Antes de entrar en el mundo de las redes sociales, deberemos plantearnos unos objetivos y metas a conseguir. Habrá que analizar cómo va a influir nuestra presencia en las redes en la satisfacción de nuestro cliente, si vamos a conseguir aumentar el volumen de ventas y si va a ayudar a reducir nuestros costes. Una vez tengamos analizado lo anterior y teniendo en cuenta que vamos a conseguir una mejora en estos puntos, estudiaremos a qué redes nos vamos a dirigir, qué les vamos a ofrecer y cómo se lo vamos a proporcionar.
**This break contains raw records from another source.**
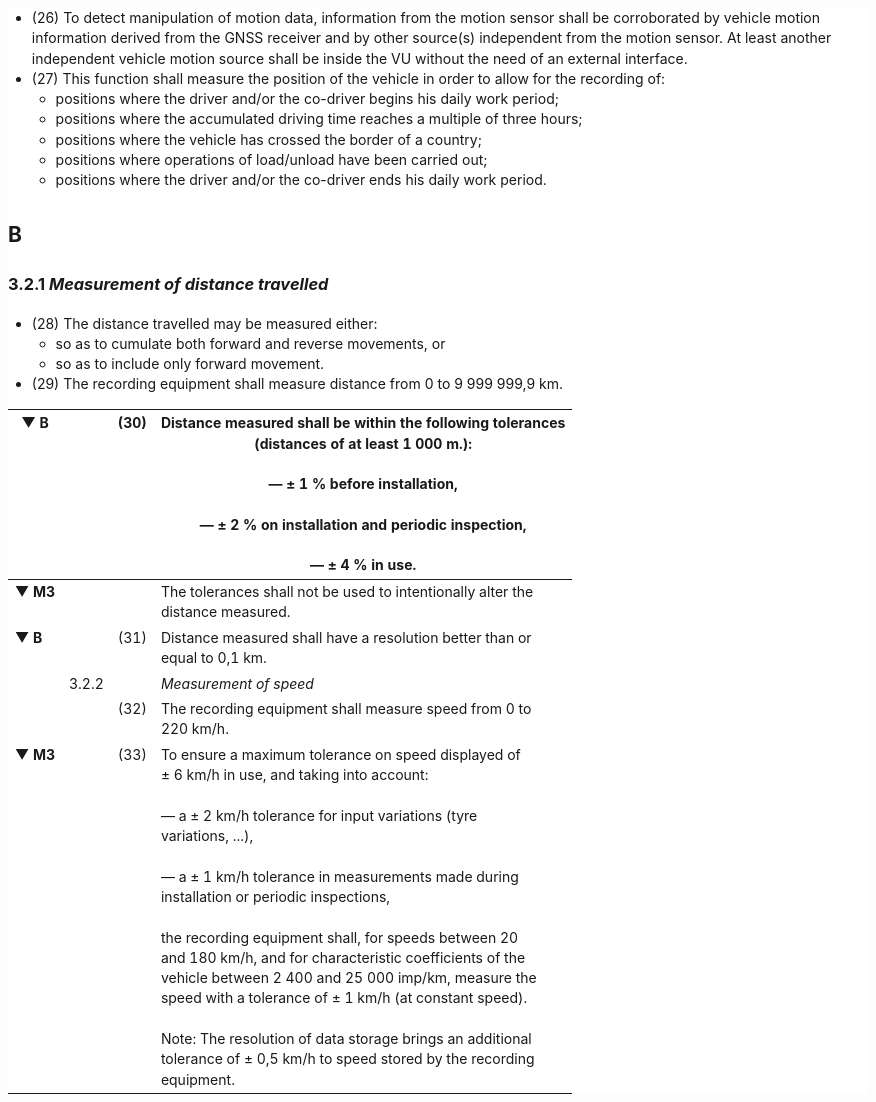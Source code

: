 - (26) To detect manipulation of motion data, information from the motion sensor shall be corroborated by vehicle motion information derived from the GNSS receiver and by other source(s) independent from the motion sensor. At least another independent vehicle motion source shall be inside the VU without the need of an external interface.
- (27) This function shall measure the position of the vehicle in order to allow for the recording of:
  - positions where the driver and/or the co-driver begins his daily work period;
  - positions where the accumulated driving time reaches a multiple of three hours;
  - positions where the vehicle has crossed the border of a country;
  - positions where operations of load/unload have been carried out;
  - positions where the driver and/or the co-driver ends his daily work period.

## **B**

### 3.2.1 *Measurement of distance travelled*

- (28) The distance travelled may be measured either:
  - so as to cumulate both forward and reverse movements, or
  - so as to include only forward movement.
- (29) The recording equipment shall measure distance from 0 to 9 999 999,9 km.

| ▼ <b>B</b>  |       | (30) | Distance measured shall be within the following tolerances<br>(distances of at least 1 000 m.):<br><br>— ± 1 % before installation,<br><br>— ± 2 % on installation and periodic inspection,<br><br>— ± 4 % in use.                                                                                                                                                                                                                                                                                                                                                                                                                                                      |
|-------------|-------|------|-------------------------------------------------------------------------------------------------------------------------------------------------------------------------------------------------------------------------------------------------------------------------------------------------------------------------------------------------------------------------------------------------------------------------------------------------------------------------------------------------------------------------------------------------------------------------------------------------------------------------------------------------------------------------|
| ▼ <b>M3</b> |       |      | The tolerances shall not be used to intentionally alter the<br>distance measured.                                                                                                                                                                                                                                                                                                                                                                                                                                                                                                                                                                                       |
| ▼ <b>B</b>  |       | (31) | Distance measured shall have a resolution better than or<br>equal to 0,1 km.                                                                                                                                                                                                                                                                                                                                                                                                                                                                                                                                                                                            |
|             | 3.2.2 |      | <i>Measurement of speed</i>                                                                                                                                                                                                                                                                                                                                                                                                                                                                                                                                                                                                                                             |
|             |       | (32) | The recording equipment shall measure speed from 0 to<br>220 km/h.                                                                                                                                                                                                                                                                                                                                                                                                                                                                                                                                                                                                      |
| ▼ <b>M3</b> |       | (33) | To ensure a maximum tolerance on speed displayed of<br>± 6 km/h in use, and taking into account:<br><br>— a ± 2 km/h tolerance for input variations (tyre<br>variations, ...),<br><br>— a ± 1 km/h tolerance in measurements made during<br>installation or periodic inspections,<br><br>the recording equipment shall, for speeds between 20<br>and 180 km/h, and for characteristic coefficients of the<br>vehicle between 2 400 and 25 000 imp/km, measure the<br>speed with a tolerance of ± 1 km/h (at constant speed).<br><br>Note: The resolution of data storage brings an additional<br>tolerance of ± 0,5 km/h to speed stored by the recording<br>equipment. |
De esta forma se podrá llevar a cabo una estrategia más estructurada y segmentada, obteniendo unos mejores resultados.

Una vez seleccionada la red social, no debemos utilizarla como un mero escaparate de los productos que ofrecemos, para eso ya tenemos nuestra página web. Hay que ofrecer algo diferente y único para que la gente se sienta atraída hacia nuestra marca y nuestros productos. Debemos intentar generar un clima de confianza, crear contenidos únicos, generar interacciones, exponer nuevas ideas, organizar concursos, ofrecer ofertas o descuentos y sobre todo establecer una conversación continua con nuestros seguidores, fans o amigos, fomentando el diálogo de forma continua. De esta forma, conseguiremos que algunos de nuestros seguidores pasen a formar parte de nuestros clientes, consiguiendo así los objetivos marcados en un principio.